Dulu, sewaktu lebih muda, Mak pernah
bekerja dipabrik kayu sebelum akhirnya pemerintah membatasi penebangan dengan
ketat dan pabrik yang menjadi andalan keluarga mereka mencari nafkah
perlahan-lahan kolaps dan memutuskan hungungan kerja secara besar-besaran
karena tak kuasa lagi beroperasi.
“Percuma saja kita buang-buang uang
banyak kalau Bapak sendiri tak ada keinginan sama sekali untuk sembuh.”
“Hush!! Jangan bicara seperti itu
pada Bapakmu!” Mak mengingatkan. Betapapun Mak merasa anaknya benar, tetap
dirinya tak ingin Mar bicara seperti itu pada bapaknya.
Tetap dengan tangannya menggosok sebuah
kemeja, Mar bertanya pada Mak, “Itu apa Mak?”
Mak
seperti tak mendengar.

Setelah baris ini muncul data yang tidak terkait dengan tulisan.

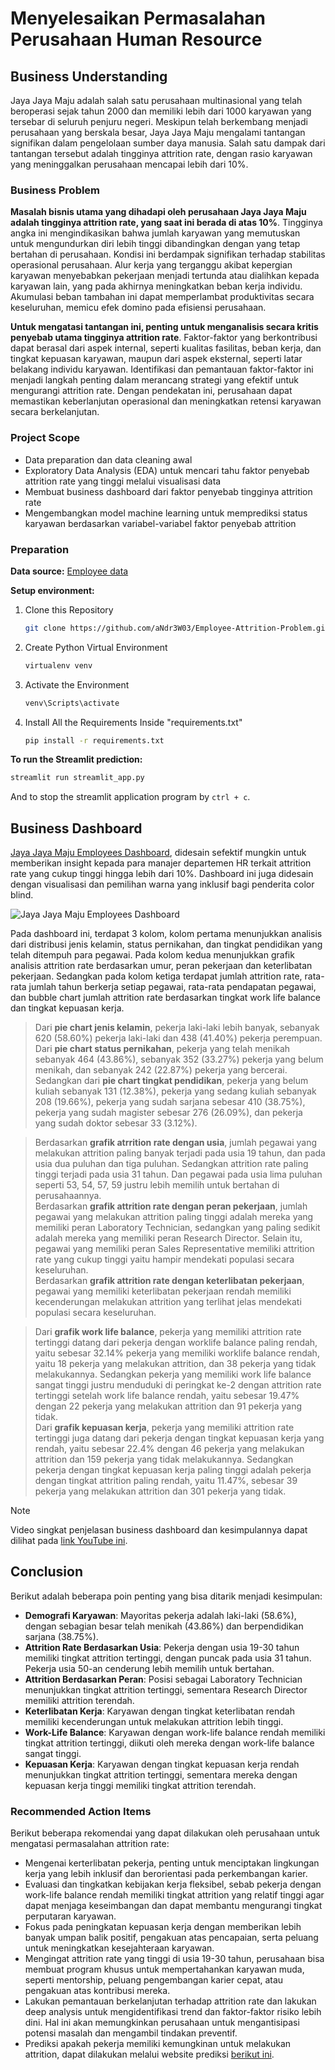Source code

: # Menyelesaikan Permasalahan Perusahaan Human Resource

## Business Understanding

Jaya Jaya Maju adalah salah satu perusahaan multinasional yang telah beroperasi sejak tahun 2000 dan memiliki lebih dari 1000 karyawan yang tersebar di seluruh penjuru negeri. Meskipun telah berkembang menjadi perusahaan yang berskala besar, Jaya Jaya Maju mengalami tantangan signifikan dalam pengelolaan sumber daya manusia. Salah satu dampak dari tantangan tersebut adalah tingginya attrition rate, dengan rasio karyawan yang meninggalkan perusahaan mencapai lebih dari 10%.

### Business Problem

**Masalah bisnis utama yang dihadapi oleh perusahaan Jaya Jaya Maju adalah tingginya attrition rate, yang saat ini berada di atas 10%**. Tingginya angka ini mengindikasikan bahwa jumlah karyawan yang memutuskan untuk mengundurkan diri lebih tinggi dibandingkan dengan yang tetap bertahan di perusahaan. Kondisi ini berdampak signifikan terhadap stabilitas operasional perusahaan. Alur kerja yang terganggu akibat kepergian karyawan menyebabkan pekerjaan menjadi tertunda atau dialihkan kepada karyawan lain, yang pada akhirnya meningkatkan beban kerja individu. Akumulasi beban tambahan ini dapat memperlambat produktivitas secara keseluruhan, memicu efek domino pada efisiensi perusahaan.

**Untuk mengatasi tantangan ini, penting untuk menganalisis secara kritis penyebab utama tingginya attrition rate**. Faktor-faktor yang berkontribusi dapat berasal dari aspek internal, seperti kualitas fasilitas, beban kerja, dan tingkat kepuasan karyawan, maupun dari aspek eksternal, seperti latar belakang individu karyawan. Identifikasi dan pemantauan faktor-faktor ini menjadi langkah penting dalam merancang strategi yang efektif untuk mengurangi attrition rate. Dengan pendekatan ini, perusahaan dapat memastikan keberlanjutan operasional dan meningkatkan retensi karyawan secara berkelanjutan.

### Project Scope

- Data preparation dan data cleaning awal
- Exploratory Data Analysis (EDA) untuk mencari tahu faktor penyebab attrition rate yang tinggi melalui visualisasi data
- Membuat business dashboard dari faktor penyebab tingginya attrition rate
- Mengembangkan model machine learning untuk memprediksi status karyawan berdasarkan variabel-variabel faktor penyebab attrition

### Preparation

**Data source:** [Employee data](https://github.com/dicodingacademy/dicoding_dataset/tree/main/employee 'Dicoding GitHub - Employee data')

**Setup environment:**

1. Clone this Repository
   ```bash
   git clone https://github.com/aNdr3W03/Employee-Attrition-Problem.git
   ```

2. Create Python Virtual Environment
   ```bash
   virtualenv venv
   ```

2. Activate the Environment
   ```bash
   venv\Scripts\activate
   ```

4. Install All the Requirements Inside "requirements.txt"
   ```bash
   pip install -r requirements.txt
   ```

**To run the Streamlit prediction:**
```bash
streamlit run streamlit_app.py
```

And to stop the streamlit application program by `ctrl + c`. 

## Business Dashboard

[Jaya Jaya Maju Employees Dashboard](https://public.tableau.com/views/JayaJayaMajuEmployeesDashboard/Attrition 'Tableau Public- Jaya Jaya Maju Employees Dashboard'), didesain sefektif mungkin untuk memberikan insight kepada para manajer departemen HR terkait attrition rate yang cukup tinggi hingga lebih dari 10%. Dashboard ini juga didesain dengan visualisasi dan pemilihan warna yang inklusif bagi penderita color blind.

![Jaya Jaya Maju Employees Dashboard](https://github.com/user-attachments/assets/0b6e67e1-8f07-48fd-b024-a4eb207dee55 'Jaya Jaya Maju Employees Dashboard')

Pada dashboard ini, terdapat 3 kolom, kolom pertama menunjukkan analisis dari distribusi jenis kelamin, status pernikahan, dan tingkat pendidikan yang telah ditempuh para pegawai. Pada kolom kedua menunjukkan grafik analisis attrition rate berdasarkan umur, peran pekerjaan dan keterlibatan pekerjaan. Sedangkan pada kolom ketiga terdapat jumlah attrition rate, rata-rata jumlah tahun berkerja setiap pegawai, rata-rata pendapatan pegawai, dan bubble chart jumlah attrition rate berdasarkan tingkat work life balance dan tingkat kepuasan kerja.

> Dari **pie chart jenis kelamin**, pekerja laki-laki lebih banyak, sebanyak 620 (58.60%) pekerja laki-laki dan 438 (41.40%) pekerja perempuan.  
> Dari **pie chart status pernikahan**, pekerja yang telah menikah sebanyak 464 (43.86%), sebanyak 352 (33.27%) pekerja yang belum menikah, dan sebanyak 242 (22.87%) pekerja yang bercerai.  
> Sedangkan dari **pie chart tingkat pendidikan**, pekerja yang belum kuliah sebanyak 131 (12.38%), pekerja yang sedang kuliah sebanyak 208 (19.66%), pekerja yang sudah sarjana sebesar 410 (38.75%), pekerja yang sudah magister sebesar 276 (26.09%), dan pekerja yang sudah doktor sebesar 33 (3.12%).  

> Berdasarkan **grafik atrrition rate dengan usia**, jumlah pegawai yang melakukan attrition paling banyak terjadi pada usia 19 tahun, dan pada usia dua puluhan dan tiga puluhan. Sedangkan attrition rate paling tinggi terjadi pada usia 31 tahun. Dan pegawai pada usia lima puluhan seperti 53, 54, 57, 59 justru lebih memilih untuk bertahan di perusahaannya.  
> Berdasarkan **grafik attrition rate dengan peran pekerjaan**, jumlah pegawai yang melakukan attrition paling tinggi adalah mereka yang memiliki peran Laboratory Technician, sedangkan yang paling sedikit adalah mereka yang memiliki peran Research Director. Selain itu, pegawai yang memiliki peran Sales Representative memiliki attrition rate yang cukup tinggi yaitu hampir mendekati populasi secara keseluruhan.  
> Berdasarkan **grafik attrition rate dengan keterlibatan pekerjaan**, pegawai yang memiliki keterlibatan pekerjaan rendah memiliki kecenderungan melakukan attrition yang terlihat jelas mendekati populasi secara keseluruhan.  

> Dari **grafik work life balance**, pekerja yang memiliki attrition rate tertinggi datang dari pekerja dengan worklife balance paling rendah, yaitu sebesar 32.14% pekerja yang memiliki worklife balance rendah, yaitu 18 pekerja yang melakukan attrition, dan 38 pekerja yang tidak melakukannya. Sedangkan pekerja yang memiliki work life balance sangat tinggi justru menduduki di peringkat ke-2 dengan attrition rate tertinggi setelah work life balance rendah, yaitu sebesar 19.47% dengan 22 pekerja yang melakukan attrition dan 91 pekerja yang tidak.  
> Dari **grafik kepuasan kerja**, pekerja yang memiliki attrition rate tertinggi juga datang dari pekerja dengan tingkat kepuasan kerja yang rendah, yaitu sebesar 22.4% dengan 46 pekerja yang melakukan attrition dan 159 pekerja yang tidak melakukannya. Sedangkan pekerja dengan tingkat kepuasan kerja paling tinggi adalah pekerja dengan tingkat attrition paling rendah, yaitu 11.47%, sebesar 39 pekerja yang melakukan attrition dan 301 pekerja yang tidak.  

> [!NOTE]
> Video singkat penjelasan business dashboard dan kesimpulannya dapat dilihat pada [link YouTube ini](https://youtu.be/KrT6mdZUXig 'Jaya Jaya Maju Business Dashboard').

## Conclusion

Berikut adalah beberapa poin penting yang bisa ditarik menjadi kesimpulan:
- **Demografi Karyawan**: Mayoritas pekerja adalah laki-laki (58.6%), dengan sebagian besar telah menikah (43.86%) dan berpendidikan sarjana (38.75%).
- **Attrition Rate Berdasarkan Usia**: Pekerja dengan usia 19-30 tahun memiliki tingkat attrition tertinggi, dengan puncak pada usia 31 tahun. Pekerja usia 50-an cenderung lebih memilih untuk bertahan.
- **Attrition Berdasarkan Peran**: Posisi sebagai Laboratory Technician menunjukkan tingkat attrition tertinggi, sementara Research Director memiliki attrition terendah.
- **Keterlibatan Kerja**: Karyawan dengan tingkat keterlibatan rendah memiliki kecenderungan untuk melakukan attrition lebih tinggi.
- **Work-Life Balance**: Karyawan dengan work-life balance rendah memiliki tingkat attrition tertinggi, diikuti oleh mereka dengan work-life balance sangat tinggi.
- **Kepuasan Kerja**: Karyawan dengan tingkat kepuasan kerja rendah menunjukkan tingkat attrition tertinggi, sementara mereka dengan kepuasan kerja tinggi memiliki tingkat attrition terendah.

### Recommended Action Items

Berikut beberapa rekomendai yang dapat dilakukan oleh perusahaan untuk mengatasi permasalahan attrition rate:
- Mengenai kerterlibatan pekerja, penting untuk menciptakan lingkungan kerja yang lebih inklusif dan berorientasi pada perkembangan karier.
- Evaluasi dan tingkatkan kebijakan kerja fleksibel, sebab pekerja dengan work-life balance rendah memiliki tingkat attrition yang relatif tinggi agar dapat menjaga keseimbangan dan dapat membantu mengurangi tingkat perputaran karyawan.
- Fokus pada peningkatan kepuasan kerja dengan memberikan lebih banyak umpan balik positif, pengakuan atas pencapaian, serta peluang untuk meningkatkan kesejahteraan karyawan.
- Mengingat attrition rate yang tinggi di usia 19-30 tahun, perusahaan bisa membuat program khusus untuk mempertahankan karyawan muda, seperti mentorship, peluang pengembangan karier cepat, atau pengakuan atas kontribusi mereka.
- Lakukan pemantauan berkelanjutan terhadap attrition rate dan lakukan deep analysis untuk mengidentifikasi trend dan faktor-faktor risiko lebih dini. Hal ini akan memungkinkan perusahaan untuk mengantisipasi potensi masalah dan mengambil tindakan preventif.
- Prediksi apakah pekerja memiliki kemungkinan untuk melakukan attrition, dapat dilakukan melalui website prediksi [berikut ini](https://employee-attrition-predict.streamlit.app 'Jaya Jaya Maju Employee Attrition Prediction').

Wanita paruh baya itu menjawab pertanyaan Mar dengan bercerita
keadaan Putri, cucu pertamanya yang tinggal di Jakarta dan katanya sudah kelas
dua sekolah dasar sekarang.
Mar sabar menyimak cerita Mak sampai
selesai. Sejak kecil Mak selalu mengajarkan untuk tidak memotong bicara orang
lain terlebih orang yang lebih tua umurnya. Maka begitu cerita Mak selesai,
kembali Mar bertanya, “Bungkusan itu apa Mak isinya?”
Mak menghela napas panjang. Semula
dirinya ingin merahasiakan dulu dari Mar rencana ini, karena tahu anak
bungsunya itu pasti tak akan setuju. Tapi sepertinya percuma saja
menyembunyikannya. Toh anak itu cepat atau lambat pasti akan tahu juga.

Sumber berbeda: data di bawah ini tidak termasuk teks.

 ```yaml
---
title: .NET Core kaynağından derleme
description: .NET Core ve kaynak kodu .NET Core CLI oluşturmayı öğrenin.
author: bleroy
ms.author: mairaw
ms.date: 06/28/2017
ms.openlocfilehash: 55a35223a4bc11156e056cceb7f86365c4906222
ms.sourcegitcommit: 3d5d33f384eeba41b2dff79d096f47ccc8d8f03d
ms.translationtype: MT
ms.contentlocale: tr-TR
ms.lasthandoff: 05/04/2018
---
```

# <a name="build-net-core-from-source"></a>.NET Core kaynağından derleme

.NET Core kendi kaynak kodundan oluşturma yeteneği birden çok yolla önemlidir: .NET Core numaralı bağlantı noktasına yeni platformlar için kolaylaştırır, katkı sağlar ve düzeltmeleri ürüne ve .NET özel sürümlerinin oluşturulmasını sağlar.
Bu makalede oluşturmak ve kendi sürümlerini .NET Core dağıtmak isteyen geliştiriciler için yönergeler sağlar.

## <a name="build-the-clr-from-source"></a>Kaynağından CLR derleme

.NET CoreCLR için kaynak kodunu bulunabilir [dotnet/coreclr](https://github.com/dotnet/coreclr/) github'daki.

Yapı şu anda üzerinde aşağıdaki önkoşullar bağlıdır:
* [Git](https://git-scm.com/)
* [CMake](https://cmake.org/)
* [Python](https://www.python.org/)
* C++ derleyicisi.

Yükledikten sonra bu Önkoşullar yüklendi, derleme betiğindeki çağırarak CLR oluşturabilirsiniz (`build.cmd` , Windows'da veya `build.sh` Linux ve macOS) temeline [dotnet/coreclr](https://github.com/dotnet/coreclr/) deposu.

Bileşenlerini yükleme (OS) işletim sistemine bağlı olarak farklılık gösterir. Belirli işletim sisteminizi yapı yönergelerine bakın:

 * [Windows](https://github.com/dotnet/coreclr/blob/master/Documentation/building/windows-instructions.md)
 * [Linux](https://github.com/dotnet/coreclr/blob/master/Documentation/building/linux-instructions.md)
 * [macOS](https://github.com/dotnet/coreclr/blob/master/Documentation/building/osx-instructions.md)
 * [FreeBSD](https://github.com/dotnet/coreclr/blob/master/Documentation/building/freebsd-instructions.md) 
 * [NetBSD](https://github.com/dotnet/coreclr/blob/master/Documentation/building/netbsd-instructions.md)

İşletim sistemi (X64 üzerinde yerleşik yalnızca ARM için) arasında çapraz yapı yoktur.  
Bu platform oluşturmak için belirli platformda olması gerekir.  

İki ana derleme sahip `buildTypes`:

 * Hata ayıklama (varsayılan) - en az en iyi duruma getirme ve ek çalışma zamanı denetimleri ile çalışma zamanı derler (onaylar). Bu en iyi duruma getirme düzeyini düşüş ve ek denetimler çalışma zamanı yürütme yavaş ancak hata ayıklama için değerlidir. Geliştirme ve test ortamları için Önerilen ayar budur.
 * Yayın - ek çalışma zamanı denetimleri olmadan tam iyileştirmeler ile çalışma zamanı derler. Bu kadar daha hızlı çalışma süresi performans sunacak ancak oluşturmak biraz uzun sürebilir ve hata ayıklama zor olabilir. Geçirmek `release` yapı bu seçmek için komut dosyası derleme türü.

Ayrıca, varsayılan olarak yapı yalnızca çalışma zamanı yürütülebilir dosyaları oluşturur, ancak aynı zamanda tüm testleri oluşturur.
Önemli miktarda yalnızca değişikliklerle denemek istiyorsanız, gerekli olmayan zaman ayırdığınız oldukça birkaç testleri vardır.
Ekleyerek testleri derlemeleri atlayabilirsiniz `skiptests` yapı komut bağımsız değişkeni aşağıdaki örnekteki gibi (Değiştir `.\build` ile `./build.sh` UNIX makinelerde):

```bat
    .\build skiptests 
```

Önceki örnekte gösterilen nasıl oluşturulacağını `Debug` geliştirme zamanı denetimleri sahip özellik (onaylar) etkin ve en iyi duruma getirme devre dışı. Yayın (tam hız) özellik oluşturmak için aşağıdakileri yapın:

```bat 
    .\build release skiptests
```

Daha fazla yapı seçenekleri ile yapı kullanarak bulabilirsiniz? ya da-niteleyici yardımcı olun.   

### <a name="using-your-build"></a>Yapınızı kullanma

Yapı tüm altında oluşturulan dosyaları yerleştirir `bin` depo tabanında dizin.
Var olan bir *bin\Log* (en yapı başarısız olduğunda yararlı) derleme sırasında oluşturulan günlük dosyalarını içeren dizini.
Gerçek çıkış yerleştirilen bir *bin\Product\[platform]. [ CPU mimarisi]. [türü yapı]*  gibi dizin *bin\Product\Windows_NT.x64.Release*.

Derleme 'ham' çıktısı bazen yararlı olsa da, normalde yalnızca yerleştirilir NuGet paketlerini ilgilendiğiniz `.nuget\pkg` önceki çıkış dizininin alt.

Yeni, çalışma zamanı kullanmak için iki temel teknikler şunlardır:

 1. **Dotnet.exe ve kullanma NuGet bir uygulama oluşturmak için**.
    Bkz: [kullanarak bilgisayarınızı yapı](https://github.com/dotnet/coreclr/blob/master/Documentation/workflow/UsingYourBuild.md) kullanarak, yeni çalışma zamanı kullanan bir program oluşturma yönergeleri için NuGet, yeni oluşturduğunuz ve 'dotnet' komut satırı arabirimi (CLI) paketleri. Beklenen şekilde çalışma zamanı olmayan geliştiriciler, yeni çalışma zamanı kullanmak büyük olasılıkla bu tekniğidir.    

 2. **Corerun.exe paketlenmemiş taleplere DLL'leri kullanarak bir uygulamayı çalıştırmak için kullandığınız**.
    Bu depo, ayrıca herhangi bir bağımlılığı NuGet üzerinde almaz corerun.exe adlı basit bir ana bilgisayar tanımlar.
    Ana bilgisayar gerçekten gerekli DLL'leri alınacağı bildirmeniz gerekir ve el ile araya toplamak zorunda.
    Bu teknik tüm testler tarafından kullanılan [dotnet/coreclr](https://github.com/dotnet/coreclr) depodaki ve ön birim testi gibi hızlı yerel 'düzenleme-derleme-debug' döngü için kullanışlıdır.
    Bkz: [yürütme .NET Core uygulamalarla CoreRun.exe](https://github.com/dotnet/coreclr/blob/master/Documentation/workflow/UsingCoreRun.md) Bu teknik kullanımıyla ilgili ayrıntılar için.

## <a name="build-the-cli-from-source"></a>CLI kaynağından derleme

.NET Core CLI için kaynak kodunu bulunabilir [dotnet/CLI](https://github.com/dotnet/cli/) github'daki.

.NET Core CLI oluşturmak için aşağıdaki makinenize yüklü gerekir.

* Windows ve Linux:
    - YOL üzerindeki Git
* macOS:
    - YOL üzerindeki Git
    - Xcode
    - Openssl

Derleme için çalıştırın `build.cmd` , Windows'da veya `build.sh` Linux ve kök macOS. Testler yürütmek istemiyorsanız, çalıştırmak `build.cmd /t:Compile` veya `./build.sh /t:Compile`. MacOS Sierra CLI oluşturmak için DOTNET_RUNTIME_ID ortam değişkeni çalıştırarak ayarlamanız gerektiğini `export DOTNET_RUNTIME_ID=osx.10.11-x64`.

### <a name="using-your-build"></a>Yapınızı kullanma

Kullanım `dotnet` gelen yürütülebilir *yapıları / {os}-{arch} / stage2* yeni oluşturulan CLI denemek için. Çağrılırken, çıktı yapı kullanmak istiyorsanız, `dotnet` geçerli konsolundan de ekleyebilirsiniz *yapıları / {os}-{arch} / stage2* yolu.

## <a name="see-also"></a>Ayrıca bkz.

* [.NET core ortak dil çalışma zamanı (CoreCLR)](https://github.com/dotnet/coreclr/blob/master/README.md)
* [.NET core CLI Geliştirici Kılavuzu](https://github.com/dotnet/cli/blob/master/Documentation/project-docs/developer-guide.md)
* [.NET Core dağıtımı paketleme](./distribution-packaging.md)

“Mak?” Mar memunggu jawaban.
“Itu bungkusan teh, Nak.”
“Sebanyak itu?” Selidik Mar.
Mak melengos. Susah juga punya anak
pintar.
“Ini modal Mak berjualan teh.
Lumayan untuk tambah-tambah nebus obat Bapakmu….”

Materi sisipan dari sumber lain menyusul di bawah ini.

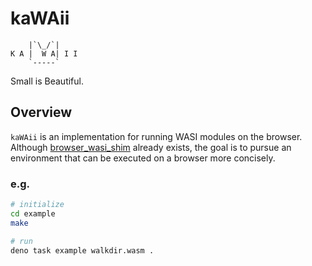 # kaWAii

```plane
    |`\_/`|
K A |  W A| I I
    `-----`
```

Small is Beautiful.

## Overview

`kaWAii` is an implementation for running WASI modules on the browser. Although
[browser_wasi_shim](https://github.com/bjorn3/browser_wasi_shim) already exists,
the goal is to pursue an environment that can be executed on a browser more
concisely.

### e.g.

```sh
# initialize
cd example
make

# run
deno task example walkdir.wasm .
```

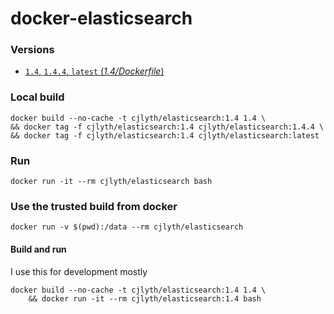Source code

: # docker-elasticsearch

### Versions

- [`1.4`, `1.4.4`, `latest` (*1.4/Dockerfile*)](1.4/Dockerfile)

### Local build

```
docker build --no-cache -t cjlyth/elasticsearch:1.4 1.4 \
&& docker tag -f cjlyth/elasticsearch:1.4 cjlyth/elasticsearch:1.4.4 \
&& docker tag -f cjlyth/elasticsearch:1.4 cjlyth/elasticsearch:latest
```

### Run

```
docker run -it --rm cjlyth/elasticsearch bash
```

### Use the trusted build from docker

```
docker run -v $(pwd):/data --rm cjlyth/elasticsearch
```


#### Build and run

I use this for development mostly

```
docker build --no-cache -t cjlyth/elasticsearch:1.4 1.4 \
	&& docker run -it --rm cjlyth/elasticsearch:1.4 bash
```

“Mak!” Mar setengah berteriak dan Mak
kaget. Tak pernah dalam sangkanya dibentak oleh anak sendiri, tapi bukan pula
maksud Mar untuk membentak Mak sebenarnya.
“Mak tak perlulah menambah bekerja lagi!”
Mar kecewa. Mar bicara panjang lebar tentang ketidaksetujuannya pada rencana
Mak berjualan teh berkeliling pasar setiap pagi. Tapi menurut Mak teman-temannya
yang sudah lebih dulu melakoni pekerjaan ini penghasilannya cukup lumayan. Segelas
the bisa dihargai dua ribu lima ratus sampai tiga ribu.
“Hasilnya cukup lumayan Nak, bisa……”
Mak mencoba membujuk.
“Apa Mak pikir aku akan setega itu
membiarkan Mak melakukannya? Apa kata orang nanti? Aku enak-enakan di rumah
sementara Mak…..”
“Lalu apa mau Mar? Kita biarkan saja
Bapak sakit? Begitu?”
Mar kesal. Mak yang dibelanya malah
membela Bapak.
“Sebenarnya ada cara terampuh dan
itu cuma Bapak sendiri yang bisa melakukannya.”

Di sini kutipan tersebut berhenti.